Non è la prima volta che succede. Eventi climatici estremi colpiscono il mezzogiorno ma, raramente diventano un tema centrale nel dibattito pubblico. Le notizie passano in fretta, relegate a brevi servizi senza approfondimenti, senza titoli di apertura, senza quella narrazione di emergenza che invece comparve puntualmente quando situazioni simili colpiscono il nord Italia.
Basta tornare alla memoria le alluvioni i Emilia-Romagna. In quel caso, giustamente, l’attenzione è stata massima: dirette continue, speciali televisivi, titoli per giorni, mobilitazione politica e solidarietà nazionale.
Ma allora la domanda sorge spontanea: perché lo stesso non accade quando a essere colpito è il Sud? Il dolore non ha latitudine. I danni non valgono meno solo perché avvengono più a sud. Eppure, la percezione che passa è un’altra: come sé alcune emergenze fossero “più importanti” di altre.
C’è un aspetto ancora più amaro: il Sud sembra essere raccontato come una terra che deve arrangiarsi. Questo succede quando qualcosa, il messaggio è sempre questo. “ è normale” , “é sempre stato così”. Una narrazione pericolosa, perché normalizza l’abbandono e riduce l’urgenza degli interventi. Il silenzio mediatico diventa un silenzio istituzionale. Meno attenzione significa meno pressione, meno fondi, meno risposte rapide.
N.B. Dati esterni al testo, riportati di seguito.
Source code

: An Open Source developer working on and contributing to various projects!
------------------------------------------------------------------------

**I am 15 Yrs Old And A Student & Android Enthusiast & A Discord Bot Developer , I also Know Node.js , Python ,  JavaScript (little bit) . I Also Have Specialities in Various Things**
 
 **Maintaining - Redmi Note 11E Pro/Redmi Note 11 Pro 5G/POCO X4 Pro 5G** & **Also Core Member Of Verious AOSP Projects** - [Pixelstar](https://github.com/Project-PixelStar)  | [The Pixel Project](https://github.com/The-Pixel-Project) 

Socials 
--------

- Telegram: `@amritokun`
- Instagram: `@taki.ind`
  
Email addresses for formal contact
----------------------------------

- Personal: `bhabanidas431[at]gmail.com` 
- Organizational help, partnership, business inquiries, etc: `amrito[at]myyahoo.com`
E intanto i cittadini restano soli, a spalare il fango, a sistemare ciò che è stato distrutto. Il Sud continua ad essere visto come periferia del racconto nazionale, un luogo che esiste solo quando fa comodo: d’estate per le vacanze, nei discorsi politici per le promesse, nei notiziari solo in casi estremi e per poco tempo.
parlare del ciclone Harry non significa fare una gara tra territori.Significa chiedere equità, rispetto, attenzione. Significa ricordare che il Sud Italia è parte del Paese tanto quanto il Nord, e che ogni emergenza merita lo stesso spazio, la stessa cura, la stessa responsabilità. Finché continueremo a raccontare il Sud solo a metà, continueremo a lasciarlo solo anche nelle emergenze. E questo, più del maltempo, è il vero disastro.